═══ Recorded data

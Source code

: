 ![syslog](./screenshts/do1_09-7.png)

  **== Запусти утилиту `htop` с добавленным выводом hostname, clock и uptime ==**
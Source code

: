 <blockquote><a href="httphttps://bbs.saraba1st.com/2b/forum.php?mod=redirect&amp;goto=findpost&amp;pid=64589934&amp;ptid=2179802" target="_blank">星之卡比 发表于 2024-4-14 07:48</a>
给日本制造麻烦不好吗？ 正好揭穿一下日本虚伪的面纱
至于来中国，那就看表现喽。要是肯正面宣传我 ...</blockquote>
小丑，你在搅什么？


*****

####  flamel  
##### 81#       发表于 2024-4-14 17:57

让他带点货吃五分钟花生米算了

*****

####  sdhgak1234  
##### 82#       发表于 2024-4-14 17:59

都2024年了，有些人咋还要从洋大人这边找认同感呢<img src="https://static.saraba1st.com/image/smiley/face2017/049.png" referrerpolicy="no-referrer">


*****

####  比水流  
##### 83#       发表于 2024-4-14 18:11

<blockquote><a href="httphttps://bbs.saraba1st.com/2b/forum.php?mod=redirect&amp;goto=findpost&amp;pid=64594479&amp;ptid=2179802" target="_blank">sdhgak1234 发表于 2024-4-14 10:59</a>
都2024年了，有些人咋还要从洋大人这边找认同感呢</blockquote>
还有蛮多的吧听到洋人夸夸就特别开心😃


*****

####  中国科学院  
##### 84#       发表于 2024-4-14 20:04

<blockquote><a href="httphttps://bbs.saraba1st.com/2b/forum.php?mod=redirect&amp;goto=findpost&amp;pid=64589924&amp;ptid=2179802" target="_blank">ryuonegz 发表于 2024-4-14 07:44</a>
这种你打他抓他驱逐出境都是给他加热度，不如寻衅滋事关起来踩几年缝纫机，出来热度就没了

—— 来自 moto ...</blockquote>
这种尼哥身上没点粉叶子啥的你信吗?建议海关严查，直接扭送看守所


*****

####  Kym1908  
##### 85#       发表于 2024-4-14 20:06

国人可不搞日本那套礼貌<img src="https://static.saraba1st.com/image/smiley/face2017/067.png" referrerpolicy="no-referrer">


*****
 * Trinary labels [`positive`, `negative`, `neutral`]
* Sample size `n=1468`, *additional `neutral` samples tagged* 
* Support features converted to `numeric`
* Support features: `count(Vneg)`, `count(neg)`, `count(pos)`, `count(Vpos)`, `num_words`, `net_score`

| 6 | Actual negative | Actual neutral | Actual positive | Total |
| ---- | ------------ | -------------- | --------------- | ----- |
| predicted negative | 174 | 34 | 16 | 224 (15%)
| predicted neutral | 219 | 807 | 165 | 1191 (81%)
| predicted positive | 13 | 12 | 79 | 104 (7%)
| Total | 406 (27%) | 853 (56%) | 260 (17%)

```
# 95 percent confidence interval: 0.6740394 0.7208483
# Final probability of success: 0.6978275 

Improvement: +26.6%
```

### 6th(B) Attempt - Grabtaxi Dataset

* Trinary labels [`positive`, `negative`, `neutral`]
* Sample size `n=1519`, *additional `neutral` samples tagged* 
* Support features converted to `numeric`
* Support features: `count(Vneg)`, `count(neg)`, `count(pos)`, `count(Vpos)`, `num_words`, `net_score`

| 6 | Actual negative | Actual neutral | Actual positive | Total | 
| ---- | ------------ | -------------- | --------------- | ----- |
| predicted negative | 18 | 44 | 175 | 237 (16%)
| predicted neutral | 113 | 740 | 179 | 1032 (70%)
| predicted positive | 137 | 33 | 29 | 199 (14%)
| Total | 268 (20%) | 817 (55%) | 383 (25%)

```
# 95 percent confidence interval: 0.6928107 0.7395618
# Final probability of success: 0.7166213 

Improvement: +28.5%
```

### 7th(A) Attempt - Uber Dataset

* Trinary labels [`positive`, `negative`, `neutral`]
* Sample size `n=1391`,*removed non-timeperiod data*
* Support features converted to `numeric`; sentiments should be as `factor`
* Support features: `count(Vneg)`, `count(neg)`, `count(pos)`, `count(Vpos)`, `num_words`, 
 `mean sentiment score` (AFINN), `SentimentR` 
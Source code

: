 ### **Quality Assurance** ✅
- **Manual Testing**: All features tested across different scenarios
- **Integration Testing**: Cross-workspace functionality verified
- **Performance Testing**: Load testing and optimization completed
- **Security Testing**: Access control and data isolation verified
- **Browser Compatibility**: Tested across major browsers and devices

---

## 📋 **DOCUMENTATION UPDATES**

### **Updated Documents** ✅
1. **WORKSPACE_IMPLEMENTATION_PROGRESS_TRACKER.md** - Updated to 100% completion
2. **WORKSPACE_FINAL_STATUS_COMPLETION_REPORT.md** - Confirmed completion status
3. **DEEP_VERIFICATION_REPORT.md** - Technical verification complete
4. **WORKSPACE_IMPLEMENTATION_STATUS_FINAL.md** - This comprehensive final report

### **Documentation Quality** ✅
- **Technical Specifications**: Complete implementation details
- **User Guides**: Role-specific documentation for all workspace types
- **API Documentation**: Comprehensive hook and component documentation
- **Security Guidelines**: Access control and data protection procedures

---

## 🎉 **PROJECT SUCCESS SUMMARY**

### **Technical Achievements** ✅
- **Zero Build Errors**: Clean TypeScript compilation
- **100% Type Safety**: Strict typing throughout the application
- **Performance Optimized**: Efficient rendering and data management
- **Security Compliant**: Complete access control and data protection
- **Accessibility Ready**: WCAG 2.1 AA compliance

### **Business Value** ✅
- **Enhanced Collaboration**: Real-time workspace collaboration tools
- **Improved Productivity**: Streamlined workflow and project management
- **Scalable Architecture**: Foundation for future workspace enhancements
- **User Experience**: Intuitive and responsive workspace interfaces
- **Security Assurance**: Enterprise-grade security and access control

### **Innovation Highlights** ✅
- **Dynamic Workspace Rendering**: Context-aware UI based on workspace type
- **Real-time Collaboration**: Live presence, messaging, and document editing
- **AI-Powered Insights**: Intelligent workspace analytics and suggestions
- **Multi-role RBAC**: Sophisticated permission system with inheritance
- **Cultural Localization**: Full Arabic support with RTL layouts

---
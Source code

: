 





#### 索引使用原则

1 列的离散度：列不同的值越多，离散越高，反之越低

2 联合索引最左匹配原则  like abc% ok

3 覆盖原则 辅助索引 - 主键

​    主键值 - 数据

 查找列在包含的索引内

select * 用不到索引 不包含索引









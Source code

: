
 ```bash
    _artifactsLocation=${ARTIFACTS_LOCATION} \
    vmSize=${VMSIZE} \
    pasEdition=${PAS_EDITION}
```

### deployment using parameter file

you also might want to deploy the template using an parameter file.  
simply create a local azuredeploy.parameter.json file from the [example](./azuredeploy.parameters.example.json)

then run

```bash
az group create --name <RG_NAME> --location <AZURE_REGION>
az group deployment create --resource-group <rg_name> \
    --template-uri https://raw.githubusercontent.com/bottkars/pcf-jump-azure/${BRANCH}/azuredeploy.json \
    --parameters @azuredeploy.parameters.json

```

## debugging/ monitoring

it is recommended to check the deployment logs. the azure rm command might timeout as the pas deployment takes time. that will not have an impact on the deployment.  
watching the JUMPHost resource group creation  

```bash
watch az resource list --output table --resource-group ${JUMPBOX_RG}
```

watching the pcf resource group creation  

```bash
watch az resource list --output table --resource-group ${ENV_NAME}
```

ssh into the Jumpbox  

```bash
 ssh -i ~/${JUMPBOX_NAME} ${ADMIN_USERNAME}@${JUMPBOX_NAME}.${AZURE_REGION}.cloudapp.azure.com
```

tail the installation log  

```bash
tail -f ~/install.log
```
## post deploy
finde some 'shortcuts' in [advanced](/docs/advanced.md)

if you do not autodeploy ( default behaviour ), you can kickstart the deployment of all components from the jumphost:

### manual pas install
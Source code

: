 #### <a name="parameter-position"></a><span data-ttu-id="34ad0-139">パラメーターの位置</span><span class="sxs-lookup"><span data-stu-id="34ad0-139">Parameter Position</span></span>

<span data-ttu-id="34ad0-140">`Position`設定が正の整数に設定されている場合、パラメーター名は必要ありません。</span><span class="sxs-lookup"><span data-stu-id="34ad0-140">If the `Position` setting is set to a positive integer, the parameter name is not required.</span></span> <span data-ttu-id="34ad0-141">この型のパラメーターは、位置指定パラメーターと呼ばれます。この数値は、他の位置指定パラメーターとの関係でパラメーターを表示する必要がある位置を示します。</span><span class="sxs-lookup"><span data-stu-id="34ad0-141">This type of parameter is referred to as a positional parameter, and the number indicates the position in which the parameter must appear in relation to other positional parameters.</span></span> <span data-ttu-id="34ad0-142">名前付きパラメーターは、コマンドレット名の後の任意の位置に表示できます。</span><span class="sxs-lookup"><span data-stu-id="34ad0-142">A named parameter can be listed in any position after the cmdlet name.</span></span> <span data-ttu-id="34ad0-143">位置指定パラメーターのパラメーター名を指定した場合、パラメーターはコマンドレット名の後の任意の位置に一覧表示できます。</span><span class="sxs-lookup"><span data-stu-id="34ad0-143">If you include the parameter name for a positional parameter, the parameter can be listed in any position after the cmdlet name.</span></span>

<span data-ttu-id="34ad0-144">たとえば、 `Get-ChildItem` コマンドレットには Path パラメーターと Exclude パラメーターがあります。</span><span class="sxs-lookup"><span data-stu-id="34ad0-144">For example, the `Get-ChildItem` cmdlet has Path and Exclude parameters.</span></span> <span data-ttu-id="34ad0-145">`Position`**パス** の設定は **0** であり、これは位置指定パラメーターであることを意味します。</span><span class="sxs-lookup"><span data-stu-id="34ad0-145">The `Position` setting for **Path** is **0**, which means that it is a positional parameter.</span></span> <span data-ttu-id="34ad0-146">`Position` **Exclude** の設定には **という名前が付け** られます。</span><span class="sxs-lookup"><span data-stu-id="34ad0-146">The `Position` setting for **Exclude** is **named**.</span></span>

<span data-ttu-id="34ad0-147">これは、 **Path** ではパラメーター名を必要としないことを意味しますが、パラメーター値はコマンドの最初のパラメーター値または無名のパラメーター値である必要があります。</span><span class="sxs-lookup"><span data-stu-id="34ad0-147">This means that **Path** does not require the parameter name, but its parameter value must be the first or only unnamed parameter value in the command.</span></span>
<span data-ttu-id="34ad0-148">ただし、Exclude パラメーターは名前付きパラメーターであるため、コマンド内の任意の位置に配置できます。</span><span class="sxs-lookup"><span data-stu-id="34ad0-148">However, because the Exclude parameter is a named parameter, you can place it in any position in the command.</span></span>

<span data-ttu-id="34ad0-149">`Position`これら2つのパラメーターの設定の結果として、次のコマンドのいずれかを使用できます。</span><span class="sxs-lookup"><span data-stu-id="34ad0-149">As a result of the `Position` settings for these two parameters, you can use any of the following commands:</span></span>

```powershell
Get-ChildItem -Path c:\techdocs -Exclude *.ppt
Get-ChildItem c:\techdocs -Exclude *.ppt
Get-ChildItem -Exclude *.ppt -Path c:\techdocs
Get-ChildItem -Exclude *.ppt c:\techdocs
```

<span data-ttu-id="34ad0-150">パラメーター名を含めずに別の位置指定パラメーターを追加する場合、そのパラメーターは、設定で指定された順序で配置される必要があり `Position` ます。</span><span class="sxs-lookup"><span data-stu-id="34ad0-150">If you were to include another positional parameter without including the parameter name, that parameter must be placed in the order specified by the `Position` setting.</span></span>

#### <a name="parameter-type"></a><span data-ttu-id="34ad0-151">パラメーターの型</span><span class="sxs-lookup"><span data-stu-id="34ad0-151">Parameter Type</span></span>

══════

__Problem description__: Reproduce verbatim the stretch of lines beginning with the one containing "the following commands:</span></span>" and ending at the close of the entries above.

__Reply__:
<span data-ttu-id="34ad0-149">`Position`これら2つのパラメーターの設定の結果として、次のコマンドのいずれかを使用できます。</span><span class="sxs-lookup"><span data-stu-id="34ad0-149">As a result of the `Position` settings for these two parameters, you can use any of the following commands:</span></span>

```powershell
Get-ChildItem -Path c:\techdocs -Exclude *.ppt
Get-ChildItem c:\techdocs -Exclude *.ppt
Get-ChildItem -Exclude *.ppt -Path c:\techdocs
Get-ChildItem -Exclude *.ppt c:\techdocs
```

<span data-ttu-id="34ad0-150">パラメーター名を含めずに別の位置指定パラメーターを追加する場合、そのパラメーターは、設定で指定された順序で配置される必要があり `Position` ます。</span><span class="sxs-lookup"><span data-stu-id="34ad0-150">If you were to include another positional parameter without including the parameter name, that parameter must be placed in the order specified by the `Position` setting.</span></span>

#### <a name="parameter-type"></a><span data-ttu-id="34ad0-151">パラメーターの型</span><span class="sxs-lookup"><span data-stu-id="34ad0-151">Parameter Type</span></span>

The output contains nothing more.